Research Article
ERp57 is involved in the oxidative folding of the low-density lipoprotein receptor in the endoplasmic reticulum
Jamie-Lee Berry, Neil J. Bulleid
The University of Manchester
Received:
29 Sept 2008
Accepted:
20 Jan 2009
Published:
10 Feb 2009
Volume:
2
Issue:
1
Keywords:
ERp57, disulphides, oxidoreductase, protein folding
Abstract:
This work explores the role of the thiol-oxidoreductase ERp57 in the post-translational oxidative folding of the low-density lipoprotein receptor (LDL-R), a cell-surface glycoprotein responsible for the uptake of cholesterol from plasma. The LDL-R provides a general model to analyse oxidative folding of multi-domain proteins in the endoplasmic reticulum; yet its folding pathway is also of specific interest as a high proportion of mutations in disulphide-rich domains of the protein are evident in familial hypercholesterolemia. Previous studies have suggested that the LDL-R forms a set of distinct non-native disulphide intermediates during folding, which are extensively isomerized prior to secretion of the native conformer. In addition, ERp57 has been suggested to be predominantly reduced in vivo and to form a mixed disulphide with the LDL-R. In this study, the LDL-R was expressed in both wild-type cells and those lacking the thiol-oxidoreductase ERp57 under conditions that prevent disulphide formation. The protein was then allowed to fold under oxidizing conditions, and samples taken at various timepoints.
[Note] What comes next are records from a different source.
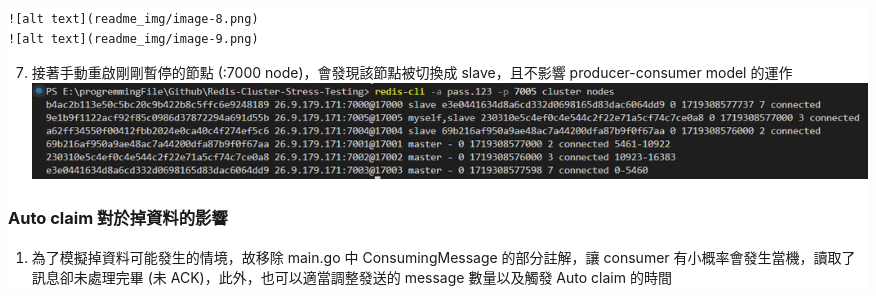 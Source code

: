     ![alt text](readme_img/image-8.png)
    ![alt text](readme_img/image-9.png)
7. 接著手動重啟剛剛暫停的節點 (:7000 node)，會發現該節點被切換成 slave，且不影響 producer-consumer model 的運作
    ![alt text](readme_img/image-10.png)

### Auto claim 對於掉資料的影響
1. 為了模擬掉資料可能發生的情境，故移除 main.go 中 ConsumingMessage 的部分註解，讓 consumer 有小概率會發生當機，讀取了訊息卻未處理完畢 (未 ACK)，此外，也可以適當調整發送的 message 數量以及觸發 Auto claim 的時間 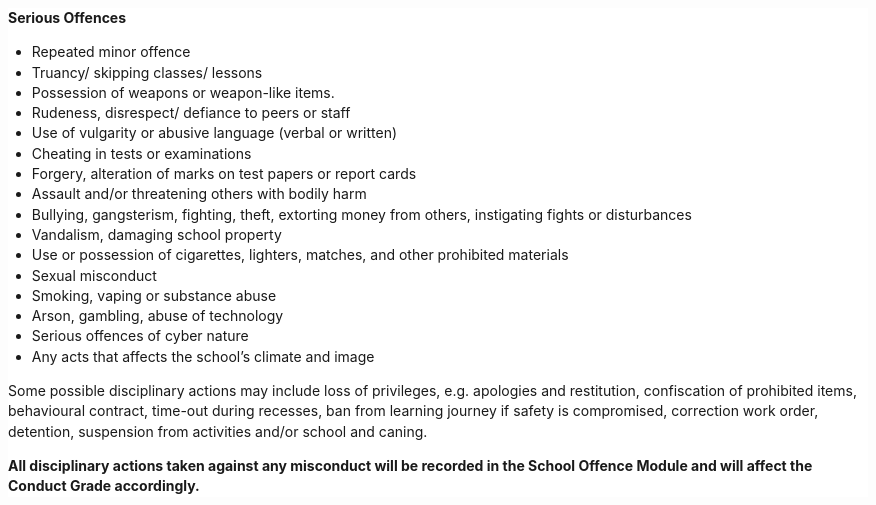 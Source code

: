 **Serious Offences**
*   Repeated minor offence
*   Truancy/ skipping classes/ lessons
*   Possession of weapons or weapon-like items.
*   Rudeness, disrespect/ defiance to peers or staff
*   Use of vulgarity or abusive language (verbal or written)
*   Cheating in tests or examinations
*   Forgery, alteration of marks on test papers or report cards
*   Assault and/or threatening others with bodily harm
*   Bullying, gangsterism, fighting, theft, extorting money from others, instigating fights or disturbances
*   Vandalism, damaging school property
*   Use or possession of cigarettes, lighters, matches, and other prohibited materials
*   Sexual misconduct
*   Smoking, vaping or substance abuse
*   Arson, gambling, abuse of technology
*   Serious offences of cyber nature
*   Any acts that affects the school’s climate and image

Some possible disciplinary actions may include loss of privileges, e.g. apologies and restitution, confiscation of prohibited items, behavioural contract, time-out during recesses, ban from learning journey if safety is compromised, correction work order, detention, suspension from activities and/or school and caning.

**All disciplinary actions taken against any misconduct will be recorded in the School Offence Module and will affect the Conduct Grade accordingly.** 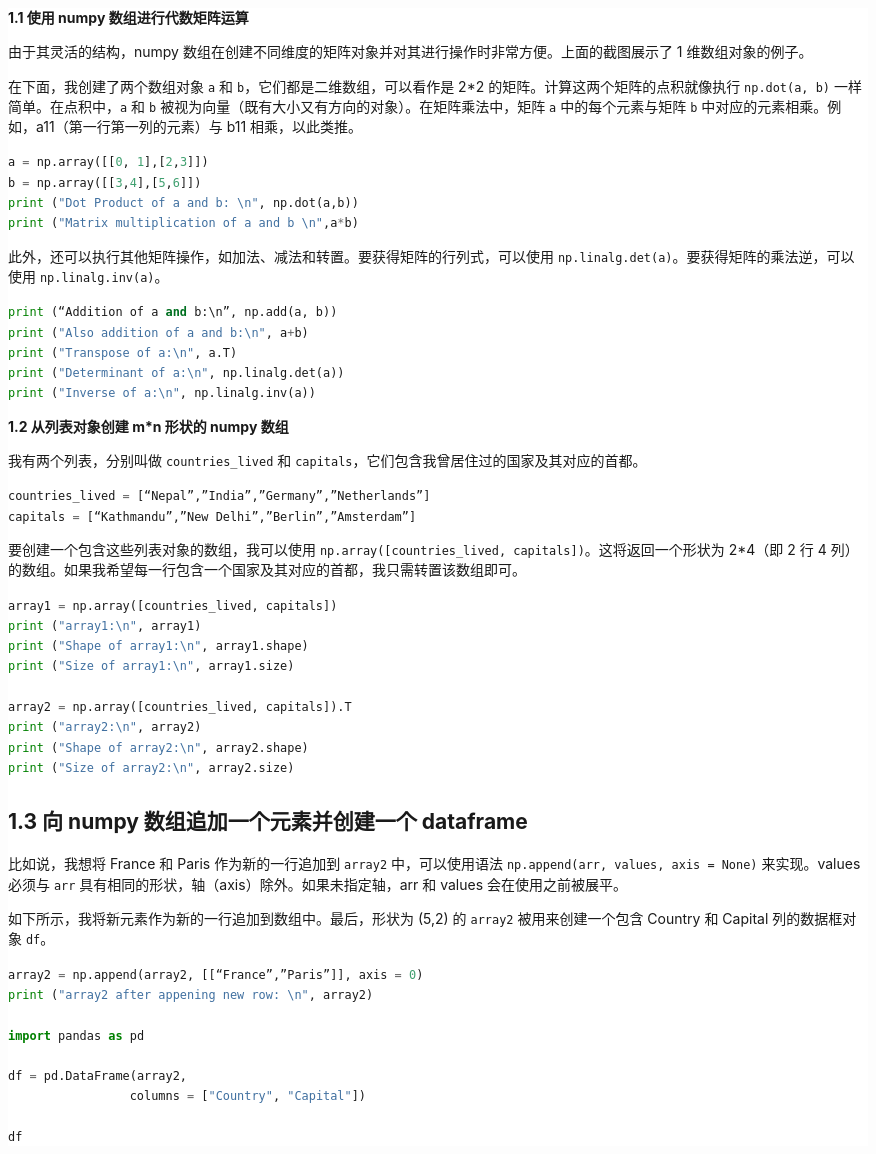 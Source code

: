 **1.1 使用 numpy 数组进行代数矩阵运算**

由于其灵活的结构，numpy 数组在创建不同维度的矩阵对象并对其进行操作时非常方便。上面的截图展示了 1 维数组对象的例子。

在下面，我创建了两个数组对象 `a` 和 `b`，它们都是二维数组，可以看作是 2*2 的矩阵。计算这两个矩阵的点积就像执行 `np.dot(a, b)` 一样简单。在点积中，`a` 和 `b` 被视为向量（既有大小又有方向的对象）。在矩阵乘法中，矩阵 `a` 中的每个元素与矩阵 `b` 中对应的元素相乘。例如，a11（第一行第一列的元素）与 b11 相乘，以此类推。

```py
a = np.array([[0, 1],[2,3]])
b = np.array([[3,4],[5,6]])
print ("Dot Product of a and b: \n", np.dot(a,b))
print ("Matrix multiplication of a and b \n",a*b)
```

此外，还可以执行其他矩阵操作，如加法、减法和转置。要获得矩阵的行列式，可以使用 `np.linalg.det(a)`。要获得矩阵的乘法逆，可以使用 `np.linalg.inv(a)`。

```py
print (“Addition of a and b:\n”, np.add(a, b))
print ("Also addition of a and b:\n", a+b)
print ("Transpose of a:\n", a.T)
print ("Determinant of a:\n", np.linalg.det(a))
print ("Inverse of a:\n", np.linalg.inv(a))
```

**1.2 从列表对象创建 m*n 形状的 numpy 数组**

我有两个列表，分别叫做 `countries_lived` 和 `capitals`，它们包含我曾居住过的国家及其对应的首都。

```py
countries_lived = [“Nepal”,”India”,”Germany”,”Netherlands”]
capitals = [“Kathmandu”,”New Delhi”,”Berlin”,”Amsterdam”]
```

要创建一个包含这些列表对象的数组，我可以使用 `np.array([countries_lived, capitals])`。这将返回一个形状为 2*4（即 2 行 4 列）的数组。如果我希望每一行包含一个国家及其对应的首都，我只需转置该数组即可。

```py
array1 = np.array([countries_lived, capitals])
print ("array1:\n", array1)
print ("Shape of array1:\n", array1.shape)
print ("Size of array1:\n", array1.size)

array2 = np.array([countries_lived, capitals]).T
print ("array2:\n", array2)
print ("Shape of array2:\n", array2.shape)
print ("Size of array2:\n", array2.size)
```

## 1.3 向 numpy 数组追加一个元素并创建一个 dataframe

比如说，我想将 France 和 Paris 作为新的一行追加到 `array2` 中，可以使用语法 `np.append(arr, values, axis = None)` 来实现。values 必须与 `arr` 具有相同的形状，轴（axis）除外。如果未指定轴，arr 和 values 会在使用之前被展平。

如下所示，我将新元素作为新的一行追加到数组中。最后，形状为 (5,2) 的 `array2` 被用来创建一个包含 Country 和 Capital 列的数据框对象 `df`。

```py
array2 = np.append(array2, [[“France”,”Paris”]], axis = 0)
print ("array2 after appening new row: \n", array2)

import pandas as pd

df = pd.DataFrame(array2,
                 columns = ["Country", "Capital"])

df
```

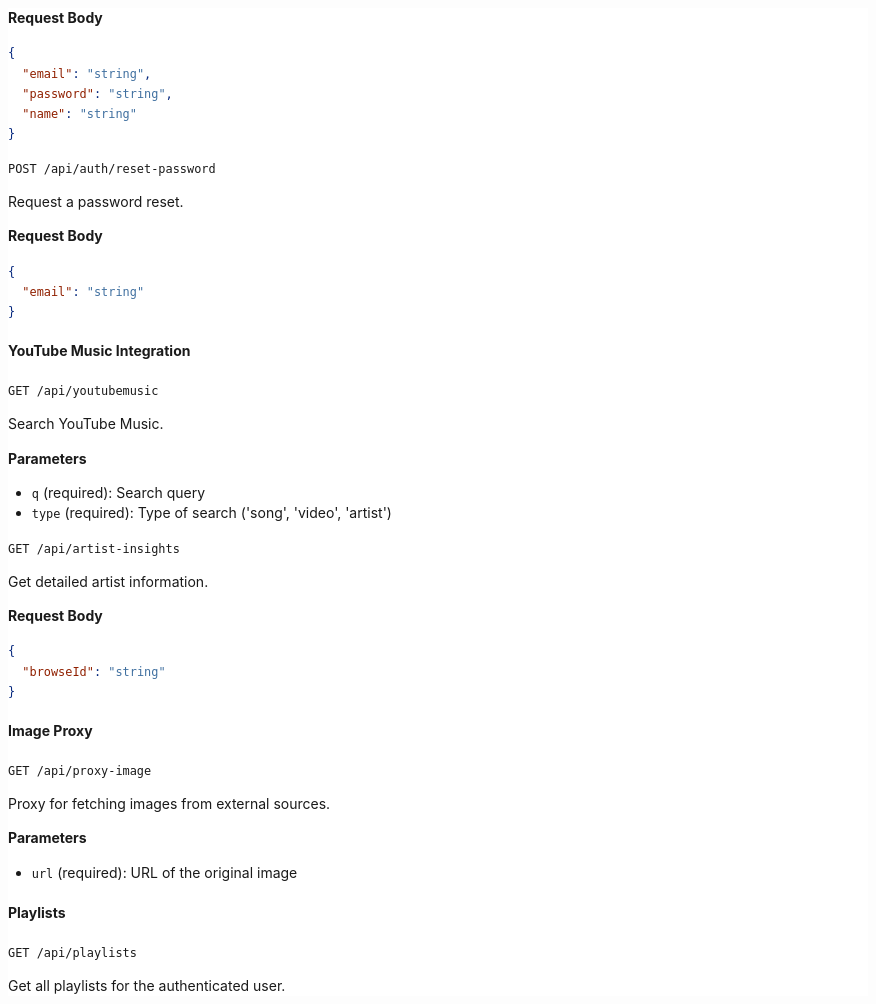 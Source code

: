 **Request Body**
```json
{
  "email": "string",
  "password": "string",
  "name": "string"
}
```

```http
POST /api/auth/reset-password
```
Request a password reset.

**Request Body**
```json
{
  "email": "string"
}
```

#### YouTube Music Integration

```http
GET /api/youtubemusic
```
Search YouTube Music.

**Parameters**
- `q` (required): Search query
- `type` (required): Type of search ('song', 'video', 'artist')

```http
GET /api/artist-insights
```
Get detailed artist information.

**Request Body**
```json
{
  "browseId": "string"
}
```

#### Image Proxy

```http
GET /api/proxy-image
```
Proxy for fetching images from external sources.

**Parameters**
- `url` (required): URL of the original image

#### Playlists

```http
GET /api/playlists
```
Get all playlists for the authenticated user.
The electrophoretic mobility of folding intermediates from knock-out cells was compared with that of wild-type cells. The results show that dissimilar disulphide intermediates form between the two cell types, particularly during early stages of folding. A mutant form of ERp57, able to form but unable to resolve mixed disulphides, was also found to form mixed disulphides with the LDL-R. The results signify the requirement for ERp57 in oxidative folding of the LDL-R and also suggest that non-native disulphide intermediates may be central to the process of multi-domain protein folding.